Although we identified important and modifiable knowledge gaps through the use of our survey, this study has limitations. It is a cross-sectional qualitative study. We cannot imply causation. Our findings still are important in that we identified patient knowledge gaps that can be easily integrated into individualized counseling sessions for patients. Another limitation is that the guidelines for sodium intake may differ depending on which guidelines are applied [12]. This could have impacted patient response to our question asking them to identify their daily sodium limit--highlighting a need for a consistent message when conveying sodium intake goals from all providers. Third, our participating patients were recruited by convenience sampling within clinics at one academic institution. Our population may not represent the population of patients with CKD across the entire U.S. But comparing patient characteristics of our sample to the United States Renal Data System, we found demographic characteristics are strikingly similar [42]. Convenience sampling could also introduce bias. Perhaps only patients who felt they knew more about dietary sodium actually chose to take the survey. If this were the case we would expect bias towards the null. Yet we still observed significant associations highlighting important areas for future research and intervention development. Finally, our survey was not designed as a uni-dimensional comprehensive assessment of dietary sodium knowledge in patients: based on our prior review of the literature [15], this remains an important opportunity for future research in patients with CKD, not yet on dialysis.

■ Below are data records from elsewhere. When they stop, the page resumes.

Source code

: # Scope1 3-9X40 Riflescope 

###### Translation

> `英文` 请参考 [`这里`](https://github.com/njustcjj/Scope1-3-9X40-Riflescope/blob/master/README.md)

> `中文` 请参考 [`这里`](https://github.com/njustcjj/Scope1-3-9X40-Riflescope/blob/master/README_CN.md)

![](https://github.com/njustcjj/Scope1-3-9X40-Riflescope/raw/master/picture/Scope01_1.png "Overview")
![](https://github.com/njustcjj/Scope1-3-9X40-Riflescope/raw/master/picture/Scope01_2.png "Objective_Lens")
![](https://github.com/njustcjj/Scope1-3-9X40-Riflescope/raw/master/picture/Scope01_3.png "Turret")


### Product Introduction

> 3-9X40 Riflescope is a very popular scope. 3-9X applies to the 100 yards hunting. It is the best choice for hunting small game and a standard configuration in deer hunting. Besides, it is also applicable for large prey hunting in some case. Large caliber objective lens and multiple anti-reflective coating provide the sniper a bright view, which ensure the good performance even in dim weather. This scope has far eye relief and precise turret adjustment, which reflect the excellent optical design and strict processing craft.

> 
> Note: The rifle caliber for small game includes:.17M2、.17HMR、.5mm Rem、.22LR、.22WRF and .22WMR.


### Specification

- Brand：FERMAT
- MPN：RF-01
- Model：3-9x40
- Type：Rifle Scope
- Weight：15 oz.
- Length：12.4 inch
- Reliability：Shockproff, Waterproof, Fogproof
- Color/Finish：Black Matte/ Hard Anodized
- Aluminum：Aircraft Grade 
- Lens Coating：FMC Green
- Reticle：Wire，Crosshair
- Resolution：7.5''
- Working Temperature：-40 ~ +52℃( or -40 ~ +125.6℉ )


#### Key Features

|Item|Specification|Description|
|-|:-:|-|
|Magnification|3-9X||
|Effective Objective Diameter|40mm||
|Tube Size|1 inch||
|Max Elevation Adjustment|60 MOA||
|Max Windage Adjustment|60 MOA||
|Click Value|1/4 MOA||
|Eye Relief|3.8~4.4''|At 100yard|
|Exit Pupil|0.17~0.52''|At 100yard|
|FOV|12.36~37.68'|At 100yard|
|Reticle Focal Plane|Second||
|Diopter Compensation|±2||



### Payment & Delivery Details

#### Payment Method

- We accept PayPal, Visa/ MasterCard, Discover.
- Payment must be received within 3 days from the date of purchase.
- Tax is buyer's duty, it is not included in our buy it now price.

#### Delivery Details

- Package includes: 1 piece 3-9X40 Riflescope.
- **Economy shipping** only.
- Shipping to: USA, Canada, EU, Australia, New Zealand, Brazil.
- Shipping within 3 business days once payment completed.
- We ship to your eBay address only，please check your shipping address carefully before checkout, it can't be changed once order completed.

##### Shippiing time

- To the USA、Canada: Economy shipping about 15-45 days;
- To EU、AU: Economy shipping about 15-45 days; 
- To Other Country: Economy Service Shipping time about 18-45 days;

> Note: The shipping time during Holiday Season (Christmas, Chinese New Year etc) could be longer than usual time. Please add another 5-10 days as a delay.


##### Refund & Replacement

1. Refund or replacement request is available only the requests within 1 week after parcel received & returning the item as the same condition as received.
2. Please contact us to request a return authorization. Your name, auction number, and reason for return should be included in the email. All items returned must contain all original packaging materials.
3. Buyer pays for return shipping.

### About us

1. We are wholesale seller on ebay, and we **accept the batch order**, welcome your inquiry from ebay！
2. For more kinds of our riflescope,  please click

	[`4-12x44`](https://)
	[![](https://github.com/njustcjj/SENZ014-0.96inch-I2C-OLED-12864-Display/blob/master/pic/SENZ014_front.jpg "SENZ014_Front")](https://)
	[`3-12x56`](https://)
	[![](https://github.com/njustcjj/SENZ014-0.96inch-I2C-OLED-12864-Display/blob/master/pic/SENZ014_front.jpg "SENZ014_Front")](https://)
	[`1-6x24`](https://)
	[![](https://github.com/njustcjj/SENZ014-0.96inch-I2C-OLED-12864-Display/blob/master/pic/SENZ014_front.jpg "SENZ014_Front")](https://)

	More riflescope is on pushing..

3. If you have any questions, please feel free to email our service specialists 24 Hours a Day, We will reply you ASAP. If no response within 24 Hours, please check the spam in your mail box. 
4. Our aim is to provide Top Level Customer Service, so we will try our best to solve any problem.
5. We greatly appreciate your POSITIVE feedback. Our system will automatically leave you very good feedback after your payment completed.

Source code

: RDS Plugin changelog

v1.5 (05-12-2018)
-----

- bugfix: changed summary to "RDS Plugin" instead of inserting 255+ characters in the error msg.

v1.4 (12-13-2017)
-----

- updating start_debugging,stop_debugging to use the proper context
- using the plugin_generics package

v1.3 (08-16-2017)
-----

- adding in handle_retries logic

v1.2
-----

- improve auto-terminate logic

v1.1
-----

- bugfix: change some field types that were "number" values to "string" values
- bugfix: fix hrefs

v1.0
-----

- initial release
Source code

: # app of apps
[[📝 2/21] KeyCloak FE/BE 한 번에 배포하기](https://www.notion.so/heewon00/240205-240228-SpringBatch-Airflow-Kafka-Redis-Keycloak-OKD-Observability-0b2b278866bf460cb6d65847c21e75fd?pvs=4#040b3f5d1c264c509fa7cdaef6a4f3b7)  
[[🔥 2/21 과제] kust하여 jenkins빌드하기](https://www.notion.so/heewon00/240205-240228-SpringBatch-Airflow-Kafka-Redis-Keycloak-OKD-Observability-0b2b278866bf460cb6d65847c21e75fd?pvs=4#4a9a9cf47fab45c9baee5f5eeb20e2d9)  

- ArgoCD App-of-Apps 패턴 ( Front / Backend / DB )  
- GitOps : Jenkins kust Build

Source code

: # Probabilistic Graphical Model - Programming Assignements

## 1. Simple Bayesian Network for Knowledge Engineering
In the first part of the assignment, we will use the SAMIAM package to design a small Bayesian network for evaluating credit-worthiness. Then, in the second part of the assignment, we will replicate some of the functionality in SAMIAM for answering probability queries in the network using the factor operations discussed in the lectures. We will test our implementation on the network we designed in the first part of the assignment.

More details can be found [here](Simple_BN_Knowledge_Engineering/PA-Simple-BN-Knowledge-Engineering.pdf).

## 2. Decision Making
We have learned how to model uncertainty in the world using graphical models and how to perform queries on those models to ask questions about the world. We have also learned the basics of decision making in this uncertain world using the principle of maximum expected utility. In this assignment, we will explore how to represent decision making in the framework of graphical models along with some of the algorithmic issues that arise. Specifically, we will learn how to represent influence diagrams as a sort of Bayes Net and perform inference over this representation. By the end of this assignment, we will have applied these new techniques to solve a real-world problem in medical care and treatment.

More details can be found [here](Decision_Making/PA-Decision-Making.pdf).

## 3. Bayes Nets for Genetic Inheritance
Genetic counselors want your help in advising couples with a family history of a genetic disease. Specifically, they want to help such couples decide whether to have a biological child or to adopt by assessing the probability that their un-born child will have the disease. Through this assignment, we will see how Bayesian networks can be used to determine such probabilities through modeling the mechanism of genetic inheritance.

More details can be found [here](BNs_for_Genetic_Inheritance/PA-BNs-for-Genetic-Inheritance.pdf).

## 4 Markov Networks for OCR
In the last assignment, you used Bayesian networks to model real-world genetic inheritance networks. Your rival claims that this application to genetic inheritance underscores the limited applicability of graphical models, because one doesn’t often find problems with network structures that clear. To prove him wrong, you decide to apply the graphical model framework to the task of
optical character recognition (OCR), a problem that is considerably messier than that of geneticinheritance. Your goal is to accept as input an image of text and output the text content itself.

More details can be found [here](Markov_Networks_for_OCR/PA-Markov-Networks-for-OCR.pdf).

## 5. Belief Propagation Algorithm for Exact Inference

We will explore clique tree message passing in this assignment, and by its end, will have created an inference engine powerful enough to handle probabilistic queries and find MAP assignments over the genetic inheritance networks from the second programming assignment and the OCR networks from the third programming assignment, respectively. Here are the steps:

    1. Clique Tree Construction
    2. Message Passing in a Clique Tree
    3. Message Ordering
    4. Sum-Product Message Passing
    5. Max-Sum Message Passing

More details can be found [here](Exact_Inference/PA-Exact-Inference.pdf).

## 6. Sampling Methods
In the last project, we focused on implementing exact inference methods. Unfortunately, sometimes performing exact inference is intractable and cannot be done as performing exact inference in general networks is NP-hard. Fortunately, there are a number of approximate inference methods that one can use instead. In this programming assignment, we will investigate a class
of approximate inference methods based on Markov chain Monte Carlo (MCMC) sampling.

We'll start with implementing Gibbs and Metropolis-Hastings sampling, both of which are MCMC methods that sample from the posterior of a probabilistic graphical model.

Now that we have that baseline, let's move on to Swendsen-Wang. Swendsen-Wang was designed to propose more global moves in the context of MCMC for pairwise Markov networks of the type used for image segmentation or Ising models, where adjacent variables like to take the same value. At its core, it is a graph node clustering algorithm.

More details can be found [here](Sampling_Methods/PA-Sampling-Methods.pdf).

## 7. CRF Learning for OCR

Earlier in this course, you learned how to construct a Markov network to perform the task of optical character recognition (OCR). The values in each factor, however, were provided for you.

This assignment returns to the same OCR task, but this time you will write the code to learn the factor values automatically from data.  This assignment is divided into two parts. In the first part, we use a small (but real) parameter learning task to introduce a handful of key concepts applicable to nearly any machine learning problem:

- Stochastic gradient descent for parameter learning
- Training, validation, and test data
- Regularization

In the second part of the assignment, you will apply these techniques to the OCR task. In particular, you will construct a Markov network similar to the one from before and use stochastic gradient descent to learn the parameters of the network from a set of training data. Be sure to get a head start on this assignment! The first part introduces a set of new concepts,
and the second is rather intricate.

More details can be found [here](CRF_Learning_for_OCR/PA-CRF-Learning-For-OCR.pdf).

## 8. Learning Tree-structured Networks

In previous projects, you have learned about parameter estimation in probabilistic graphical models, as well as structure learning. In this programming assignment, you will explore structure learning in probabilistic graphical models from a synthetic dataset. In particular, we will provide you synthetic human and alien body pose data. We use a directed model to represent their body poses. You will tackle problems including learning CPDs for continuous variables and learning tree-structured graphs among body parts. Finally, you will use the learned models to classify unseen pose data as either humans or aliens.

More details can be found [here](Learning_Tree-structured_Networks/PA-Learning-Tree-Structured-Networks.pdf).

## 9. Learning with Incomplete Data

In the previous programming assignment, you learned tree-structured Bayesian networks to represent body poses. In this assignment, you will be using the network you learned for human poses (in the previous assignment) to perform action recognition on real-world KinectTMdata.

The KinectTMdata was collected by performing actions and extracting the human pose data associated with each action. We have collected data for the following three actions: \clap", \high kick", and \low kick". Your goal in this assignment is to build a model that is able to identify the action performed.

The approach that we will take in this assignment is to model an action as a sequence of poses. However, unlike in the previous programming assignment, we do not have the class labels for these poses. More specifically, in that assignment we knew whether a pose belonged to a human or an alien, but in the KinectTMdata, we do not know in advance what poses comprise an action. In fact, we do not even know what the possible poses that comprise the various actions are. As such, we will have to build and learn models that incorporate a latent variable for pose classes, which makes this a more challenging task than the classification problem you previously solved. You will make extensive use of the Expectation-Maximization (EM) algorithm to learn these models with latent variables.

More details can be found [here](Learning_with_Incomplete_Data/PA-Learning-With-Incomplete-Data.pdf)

Despite limitations there are practical strengths of our study. Our sodium survey provides a way to quickly assess knowledge gaps about dietary sodium in patients with pre-dialysis CKD. It could be used to identify individual patient education needs in a clinical encounter or to monitor progress after nutritional interventions have been provided. We also found that patients need more specific information about how to translate general advice to reduce dietary sodium into concrete day-to-day eating behaviors. Creating a unified message about sodium reduction and intake goals across provider encounters may offer benefit in this arena.

In conclusion, we identified important and modifiable knowledge gaps through the use of a survey that briefly assesses patient knowledge about dietary sodium. Our findings suggest that women and patients of non-white race may have knowledge barriers that impede adherence to sodium reduction advice. Interventions need to be developed to address these barriers and support the educational needs for all patients with chronic kidney disease.